I've had this poroduct for a few months now, and here's my review. As you can see it comes as two bottles: one cleaner, one sealant. 
*
The cleaner*
The glass cleaner is a thick beige liquid with no significant smell. You apply it with a cotton cloth being as vigorous as you can to clean the glass, leave it for 5-8 minutes, and wipe off the dried residue after that. This can be repeated until you get the glass gleaming. I found this quite easy, and certainly better than something like Autoglym's glass polish which I found to be quite powdery. It's perhaps not great on any tough water marks, but that's why they say to repeat the application if necessary.

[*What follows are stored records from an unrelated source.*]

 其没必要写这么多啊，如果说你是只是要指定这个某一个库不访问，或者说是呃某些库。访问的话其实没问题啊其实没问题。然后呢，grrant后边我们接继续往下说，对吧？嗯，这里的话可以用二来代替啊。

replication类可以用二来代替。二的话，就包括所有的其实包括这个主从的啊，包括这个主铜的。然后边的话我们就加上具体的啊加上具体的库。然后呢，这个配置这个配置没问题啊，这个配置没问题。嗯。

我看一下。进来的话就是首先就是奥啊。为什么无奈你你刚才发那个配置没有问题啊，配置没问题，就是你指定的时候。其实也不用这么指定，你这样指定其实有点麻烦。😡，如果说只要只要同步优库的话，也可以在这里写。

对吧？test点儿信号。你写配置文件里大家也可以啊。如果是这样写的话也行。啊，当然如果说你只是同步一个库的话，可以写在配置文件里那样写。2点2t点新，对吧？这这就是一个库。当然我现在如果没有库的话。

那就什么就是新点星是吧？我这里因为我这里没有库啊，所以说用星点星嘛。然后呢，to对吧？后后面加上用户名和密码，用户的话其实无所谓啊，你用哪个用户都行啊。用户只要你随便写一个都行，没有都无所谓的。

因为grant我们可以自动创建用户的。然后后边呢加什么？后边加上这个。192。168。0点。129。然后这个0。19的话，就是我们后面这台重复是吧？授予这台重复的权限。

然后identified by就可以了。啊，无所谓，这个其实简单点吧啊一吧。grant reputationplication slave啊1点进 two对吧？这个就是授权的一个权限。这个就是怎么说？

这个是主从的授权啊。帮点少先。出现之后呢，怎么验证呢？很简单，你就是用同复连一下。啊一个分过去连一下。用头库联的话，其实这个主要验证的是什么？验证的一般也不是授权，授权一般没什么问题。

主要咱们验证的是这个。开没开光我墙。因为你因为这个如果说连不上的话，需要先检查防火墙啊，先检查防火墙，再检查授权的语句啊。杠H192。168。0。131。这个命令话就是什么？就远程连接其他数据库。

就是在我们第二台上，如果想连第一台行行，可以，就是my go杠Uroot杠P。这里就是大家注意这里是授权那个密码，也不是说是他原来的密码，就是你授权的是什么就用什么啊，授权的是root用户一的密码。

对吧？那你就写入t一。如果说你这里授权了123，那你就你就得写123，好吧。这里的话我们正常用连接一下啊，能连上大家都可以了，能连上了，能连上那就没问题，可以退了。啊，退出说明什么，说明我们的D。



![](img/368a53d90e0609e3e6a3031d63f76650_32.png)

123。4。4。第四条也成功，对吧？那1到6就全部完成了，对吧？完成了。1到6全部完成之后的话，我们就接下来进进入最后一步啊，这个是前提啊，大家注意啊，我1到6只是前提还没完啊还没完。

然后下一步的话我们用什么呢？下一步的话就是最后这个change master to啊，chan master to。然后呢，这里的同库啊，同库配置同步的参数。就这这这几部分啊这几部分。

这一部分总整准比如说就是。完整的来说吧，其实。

The cleaner does sit in any tiny chips you may have in the windscreen, which does highlight them. Going over with a damp cloth or similar helps clean them.

*The sealant*
Once the glass is clean, the nanotechnology sealant can be applied. This is a much more fluid liquid, since it's essentially a solution in Isopropyl Alcohol, which will be familiar to anyone who's used that for cleaning or any of its other purposes. If you're unfamiliar with it, it's a very light liquid, and comes out of the bottle very easily.

Application of the alcohol-fumed nanotechnology goodness is dead easy. I folded up a piece of kitchen paper to about an inch wide, moistened with the sealant and then did around the edges of the glass before filling the whole pane with vertical then horizontal strokes. As it produces quite a smeary appearance, it's easy to see where you've been and get a nice even coating. With no more than slightly dampening the kitchen paper, it'll do half the rear screen. A quick top up and the other half can be done. The sealant should be applied sparingly, and left for about 10 minutes to dry.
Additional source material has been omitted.